Authorities in Shanghai are investigating hotel giant Marriott after it triggered an online uproar with a customer questionnaire that listed Chinese-claimed regions such as Tibet and Hong Kong as separate countries.

Shanghai cyberspace administration Friday ordered two transnational enterprises Zara and Medtronic to remove all illegal content from their websites.

"Marriott International respects China's sovereignty and territorial integrity", it said.

Meanwhile, global fashion brand Zara and medical equipment maker Medtronic were ordered by the internet regulator in Shanghai to update their websites after they too were found to have to referred to Taiwan as a country. "It was an inadvertent error with no business or political intention", the US airline said in a statement, after talks between its senior managers and officials at the Civil Aviation Administration of China.

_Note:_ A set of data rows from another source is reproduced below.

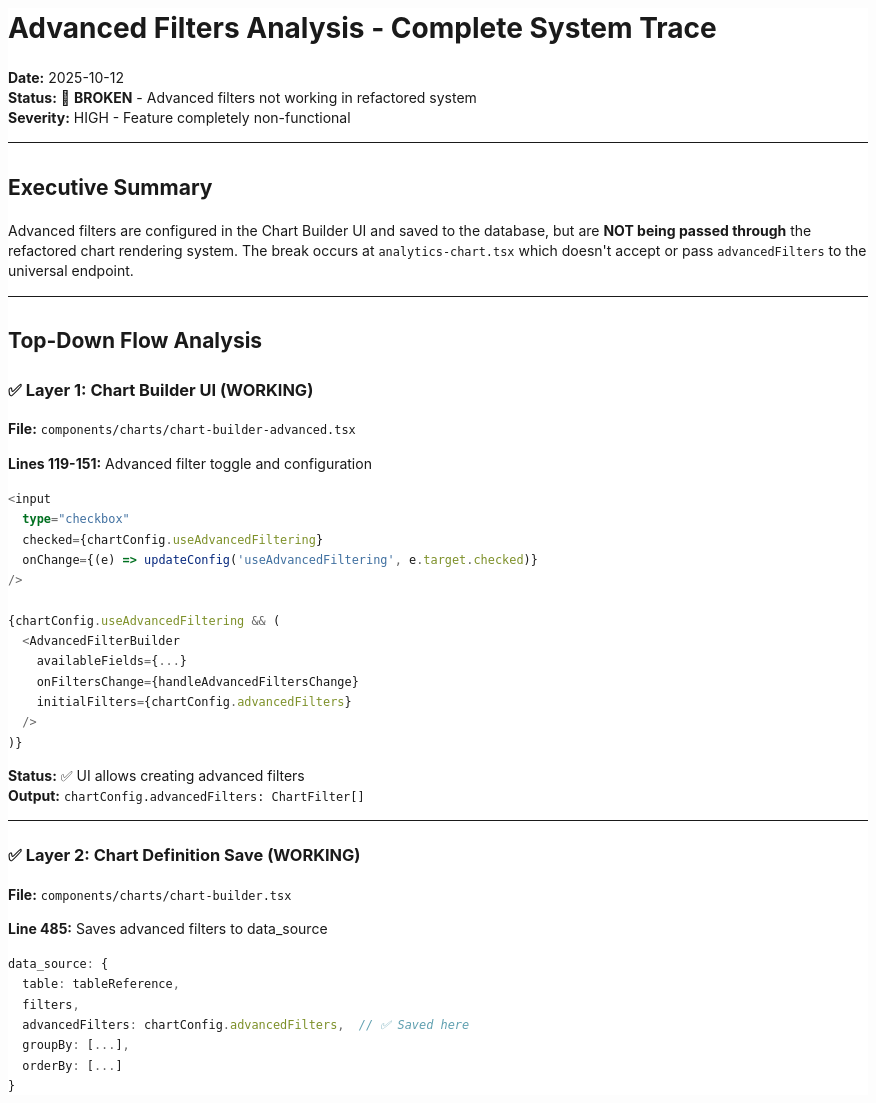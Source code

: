 # Advanced Filters Analysis - Complete System Trace

**Date:** 2025-10-12  
**Status:** 🔴 **BROKEN** - Advanced filters not working in refactored system  
**Severity:** HIGH - Feature completely non-functional

---

## Executive Summary

Advanced filters are configured in the Chart Builder UI and saved to the database, but are **NOT being passed through** the refactored chart rendering system. The break occurs at `analytics-chart.tsx` which doesn't accept or pass `advancedFilters` to the universal endpoint.

---

## Top-Down Flow Analysis

### ✅ Layer 1: Chart Builder UI (WORKING)

**File:** `components/charts/chart-builder-advanced.tsx`

**Lines 119-151:** Advanced filter toggle and configuration
```typescript
<input
  type="checkbox"
  checked={chartConfig.useAdvancedFiltering}
  onChange={(e) => updateConfig('useAdvancedFiltering', e.target.checked)}
/>

{chartConfig.useAdvancedFiltering && (
  <AdvancedFilterBuilder
    availableFields={...}
    onFiltersChange={handleAdvancedFiltersChange}
    initialFilters={chartConfig.advancedFilters}
  />
)}
```

**Status:** ✅ UI allows creating advanced filters  
**Output:** `chartConfig.advancedFilters: ChartFilter[]`

---

### ✅ Layer 2: Chart Definition Save (WORKING)

**File:** `components/charts/chart-builder.tsx`

**Line 485:** Saves advanced filters to data_source
```typescript
data_source: {
  table: tableReference,
  filters,
  advancedFilters: chartConfig.advancedFilters,  // ✅ Saved here
  groupBy: [...],
  orderBy: [...]
}
```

Delta and Zara, however, are not the only companies to be publicly scolded by China this week. The warnings signal that the country may deploy more sticks against foreign companies that can't risk losing business in the world's second-biggest economy.

Marriot was criticized as well after one of the social media accounts for the company liked a post that was made by an organization supporting Tibet being separatist.

"Boycott Marriott! Get out of China!" one Weibo user said.

But Marriott's inclusion of Tibet - a Chinese provincial-level autonomous region - was the straw that broke the camel's back for Zhongjusaodi and others.

City officials said in a notice dated late Wednesday that they were probing whether the gaffe in MarriottInternational's Mandarin-language questionnaire violated national cyber-security and advertising laws.

The former colonies of Hong Kong and Macau have been Beijing-ruled since the 1990s, but retain some autonomy from the mainland.

It also promised to work with Chinese authorities on their investigation.

"Unfortunately, twice this week, we had incidents that suggested the opposite", said Arne Sorenson, president and CEO of Marriott International in a statement.